(Source texts of formatted documents)

=== Begin Enclosure ===

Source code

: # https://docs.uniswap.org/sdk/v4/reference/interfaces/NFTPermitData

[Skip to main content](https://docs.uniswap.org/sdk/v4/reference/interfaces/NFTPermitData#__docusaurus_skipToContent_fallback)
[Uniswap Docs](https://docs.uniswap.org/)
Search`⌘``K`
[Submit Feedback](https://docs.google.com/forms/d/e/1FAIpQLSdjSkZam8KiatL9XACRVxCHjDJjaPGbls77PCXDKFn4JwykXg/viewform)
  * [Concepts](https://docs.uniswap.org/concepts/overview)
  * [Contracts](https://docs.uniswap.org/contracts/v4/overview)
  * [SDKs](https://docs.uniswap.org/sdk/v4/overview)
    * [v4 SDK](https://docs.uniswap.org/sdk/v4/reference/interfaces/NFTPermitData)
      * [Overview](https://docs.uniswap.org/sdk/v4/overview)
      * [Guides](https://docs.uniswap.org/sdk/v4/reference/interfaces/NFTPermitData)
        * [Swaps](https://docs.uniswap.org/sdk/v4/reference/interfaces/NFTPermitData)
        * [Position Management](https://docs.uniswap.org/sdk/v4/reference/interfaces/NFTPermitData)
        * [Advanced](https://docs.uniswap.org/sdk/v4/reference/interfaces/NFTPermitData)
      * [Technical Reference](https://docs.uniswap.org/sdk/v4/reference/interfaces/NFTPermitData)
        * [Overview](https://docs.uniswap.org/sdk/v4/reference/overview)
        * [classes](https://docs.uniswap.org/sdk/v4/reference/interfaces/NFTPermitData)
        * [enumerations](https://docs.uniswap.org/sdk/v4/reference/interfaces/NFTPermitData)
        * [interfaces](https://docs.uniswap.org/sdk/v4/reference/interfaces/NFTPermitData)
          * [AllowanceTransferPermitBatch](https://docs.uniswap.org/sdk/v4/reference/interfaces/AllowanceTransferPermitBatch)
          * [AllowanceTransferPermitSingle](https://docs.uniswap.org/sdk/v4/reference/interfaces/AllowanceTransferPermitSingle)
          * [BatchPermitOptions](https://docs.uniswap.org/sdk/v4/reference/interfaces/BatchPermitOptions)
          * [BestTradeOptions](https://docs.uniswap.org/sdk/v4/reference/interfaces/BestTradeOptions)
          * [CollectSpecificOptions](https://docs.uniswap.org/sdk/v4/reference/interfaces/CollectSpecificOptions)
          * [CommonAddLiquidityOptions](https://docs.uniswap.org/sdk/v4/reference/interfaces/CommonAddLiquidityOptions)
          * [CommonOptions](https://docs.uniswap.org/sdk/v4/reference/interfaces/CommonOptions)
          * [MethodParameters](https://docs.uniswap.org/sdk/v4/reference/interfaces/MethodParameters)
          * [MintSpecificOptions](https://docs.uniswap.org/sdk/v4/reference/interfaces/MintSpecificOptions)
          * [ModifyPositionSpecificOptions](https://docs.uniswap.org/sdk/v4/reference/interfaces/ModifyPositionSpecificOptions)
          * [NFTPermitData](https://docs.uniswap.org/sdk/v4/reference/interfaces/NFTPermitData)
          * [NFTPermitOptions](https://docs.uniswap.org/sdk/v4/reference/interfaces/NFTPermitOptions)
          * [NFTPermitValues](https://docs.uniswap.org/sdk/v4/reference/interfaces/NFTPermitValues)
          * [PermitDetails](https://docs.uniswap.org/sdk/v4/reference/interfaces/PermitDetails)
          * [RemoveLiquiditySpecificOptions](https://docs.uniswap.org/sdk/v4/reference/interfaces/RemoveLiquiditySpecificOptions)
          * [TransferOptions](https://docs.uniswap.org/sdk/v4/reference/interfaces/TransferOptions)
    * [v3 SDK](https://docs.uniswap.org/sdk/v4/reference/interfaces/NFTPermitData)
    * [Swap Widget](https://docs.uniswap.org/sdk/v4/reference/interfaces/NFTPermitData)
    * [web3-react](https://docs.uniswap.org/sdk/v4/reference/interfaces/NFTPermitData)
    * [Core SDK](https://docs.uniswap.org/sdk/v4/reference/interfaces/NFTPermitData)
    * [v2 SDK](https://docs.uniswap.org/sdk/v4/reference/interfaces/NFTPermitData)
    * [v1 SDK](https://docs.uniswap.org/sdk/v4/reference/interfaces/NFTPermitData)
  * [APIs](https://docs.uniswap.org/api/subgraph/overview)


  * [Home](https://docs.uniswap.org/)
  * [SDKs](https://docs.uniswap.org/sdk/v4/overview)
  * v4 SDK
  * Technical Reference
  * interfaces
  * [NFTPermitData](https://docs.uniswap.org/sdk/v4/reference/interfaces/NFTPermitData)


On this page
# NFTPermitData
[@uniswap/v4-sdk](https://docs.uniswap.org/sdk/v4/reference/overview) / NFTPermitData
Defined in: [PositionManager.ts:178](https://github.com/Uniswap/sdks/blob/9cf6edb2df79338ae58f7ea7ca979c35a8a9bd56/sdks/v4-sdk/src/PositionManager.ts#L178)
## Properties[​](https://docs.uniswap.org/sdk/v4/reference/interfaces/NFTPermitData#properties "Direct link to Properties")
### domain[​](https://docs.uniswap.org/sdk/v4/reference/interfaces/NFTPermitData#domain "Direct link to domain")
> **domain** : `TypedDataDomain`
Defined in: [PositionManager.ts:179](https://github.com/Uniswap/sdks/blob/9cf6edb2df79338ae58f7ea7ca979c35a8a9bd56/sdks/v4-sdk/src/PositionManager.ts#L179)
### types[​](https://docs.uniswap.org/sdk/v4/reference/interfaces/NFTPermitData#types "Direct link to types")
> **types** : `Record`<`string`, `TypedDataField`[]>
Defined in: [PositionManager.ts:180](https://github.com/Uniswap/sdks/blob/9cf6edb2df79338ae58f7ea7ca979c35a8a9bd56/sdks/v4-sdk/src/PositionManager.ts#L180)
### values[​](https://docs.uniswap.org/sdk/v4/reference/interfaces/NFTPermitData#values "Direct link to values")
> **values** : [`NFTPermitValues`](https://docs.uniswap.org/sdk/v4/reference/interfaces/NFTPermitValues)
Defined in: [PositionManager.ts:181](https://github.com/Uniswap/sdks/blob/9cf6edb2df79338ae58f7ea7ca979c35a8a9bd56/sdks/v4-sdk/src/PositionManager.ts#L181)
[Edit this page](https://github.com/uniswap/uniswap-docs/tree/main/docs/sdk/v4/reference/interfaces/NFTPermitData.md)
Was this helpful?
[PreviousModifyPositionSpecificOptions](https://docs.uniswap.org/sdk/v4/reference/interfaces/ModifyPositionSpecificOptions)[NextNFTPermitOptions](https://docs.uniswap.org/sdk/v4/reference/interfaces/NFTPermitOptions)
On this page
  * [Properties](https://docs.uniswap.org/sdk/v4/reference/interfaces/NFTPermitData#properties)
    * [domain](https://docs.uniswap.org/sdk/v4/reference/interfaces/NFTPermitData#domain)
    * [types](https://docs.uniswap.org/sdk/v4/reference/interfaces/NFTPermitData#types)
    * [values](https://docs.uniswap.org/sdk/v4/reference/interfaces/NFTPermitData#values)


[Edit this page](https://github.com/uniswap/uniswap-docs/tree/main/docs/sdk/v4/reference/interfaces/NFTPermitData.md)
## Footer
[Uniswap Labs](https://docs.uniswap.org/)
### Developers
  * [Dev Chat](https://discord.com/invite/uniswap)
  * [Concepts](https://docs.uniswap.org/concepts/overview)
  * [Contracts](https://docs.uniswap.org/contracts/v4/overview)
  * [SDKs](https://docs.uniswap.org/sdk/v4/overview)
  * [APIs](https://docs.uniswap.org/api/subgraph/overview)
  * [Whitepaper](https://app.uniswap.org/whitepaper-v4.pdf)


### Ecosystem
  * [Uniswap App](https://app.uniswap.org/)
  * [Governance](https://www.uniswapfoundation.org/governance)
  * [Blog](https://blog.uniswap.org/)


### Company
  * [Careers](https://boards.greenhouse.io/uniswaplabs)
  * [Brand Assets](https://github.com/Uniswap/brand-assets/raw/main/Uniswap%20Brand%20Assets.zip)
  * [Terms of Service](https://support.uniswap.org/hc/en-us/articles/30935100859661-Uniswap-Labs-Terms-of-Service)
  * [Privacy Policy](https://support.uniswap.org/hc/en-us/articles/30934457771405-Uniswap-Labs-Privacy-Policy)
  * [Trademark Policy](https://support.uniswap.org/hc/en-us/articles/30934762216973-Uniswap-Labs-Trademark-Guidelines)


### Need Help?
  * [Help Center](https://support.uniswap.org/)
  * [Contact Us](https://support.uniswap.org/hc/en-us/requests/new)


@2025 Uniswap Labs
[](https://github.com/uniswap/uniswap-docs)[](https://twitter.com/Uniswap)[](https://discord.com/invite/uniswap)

=== End Enclosure ===

**Exercise**
Which of the lines above hold the string "support"? Copy each one.

**Written solution**
  * [Terms of Service](https://support.uniswap.org/hc/en-us/articles/30935100859661-Uniswap-Labs-Terms-of-Service)
  * [Privacy Policy](https://support.uniswap.org/hc/en-us/articles/30934457771405-Uniswap-Labs-Privacy-Policy)
  * [Trademark Policy](https://support.uniswap.org/hc/en-us/articles/30934762216973-Uniswap-Labs-Trademark-Guidelines)
  * [Help Center](https://support.uniswap.org/)
  * [Contact Us](https://support.uniswap.org/hc/en-us/requests/new)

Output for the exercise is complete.